Fascinating and Unusual Americana from David Lesser Antiquarian Books


By Michael Stillman

We have received catalogue 90 of Rare Americana from David M. Lesser Fine Antiquarian Books, and as always, it is a treat for those who collect in the field. Lesser's catalogues are filled with the unusual and obscure, though the items generally deal with the critical issues of the day. There are pamphlets of early anti-slavery societies, those that paved the way for the debates that would eventually tear the nation apart. There are accounts of major trials, perhaps forgotten today, but the ones that would have filled Court TV if Court TV had existed in the 19th century. We hear political debates, theological debates, ethnic debates, all of the disputes which occupied our ancestors' time, just as new versions of the same old issues dominate our own.
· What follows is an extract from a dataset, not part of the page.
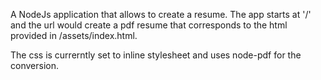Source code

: A NodeJs application that allows to create a resume. 
The app starts at '/' and the url would create a pdf resume that corresponds to the html provided in /assets/index.html.

The css is currerntly set to inline stylesheet and uses node-pdf for the conversion.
Democratic-Republican splits, views for and against immigration and immigrants, separation of church and state -- none of these issues are new, they just take different forms. David Lesser's catalogues are a window on the world as experienced by ordinary Americans, and as such, they are among the most fascinating we receive. Here are a few of examples.

Davy wasn't the only Crockett to die in 1836. Simeon L. Crockett also passed away that year, but unlike the frontiersman, he was no hero. Simeon Crockett was an arsonist, who set fire to a Boston tenement. Reportedly, 100 people lost their lives in that fire. If so, Crockett became victim number 101. He was tried, convicted, confessed, and was executed. The book is A Voice from Leverett Street Prison, or the Life, Trial and Confession of Simeon L. Crockett. Who was Executed for Arson, March 16, 1836. Supposedly, his behavior was caused by drink, and this book is a temperance tract as well as a criminal history. The author was probably Edward T. Taylor, prison minister who testified to the validity of Crockett's confession. Item 35. Priced at $150.

Temperance was not only an issue for the Union. Evidently the Confederacy had drinking problems as well. This problem is elucidated in Liquor and Lincoln. By a Physician, circa 1862. The unnamed physician warns that the South will not gain its freedom from "Lincoln's usurpation" if it continues to "spend the hours and days, in drinking, gambling, and too often, alas! in obscene and profane jocularity." Better to be bowed under Lincoln's yoke, he says, "than made ourselves the willing slaves of groveling passions, and depraved appetites." Item 74. $600.

John A. Wills expressed his strong support for equal rights in 1841 in this Oration, Delivered Before the Citizens of Blairsville...(Pennsylvania). He believed that all men and women had divine rights and that the government had no business taking those away. Even the unpropertied, he believed, had equal rights to the franchise. However, the following comment seems like a bit of a backhanded compliment: "They [rights] belong alike to the Indian, the Negro, and the Asiatic -- to humanity in all its forms, however degraded and disgusting -- equally with the more favored Caucasian race." Item 140. $475.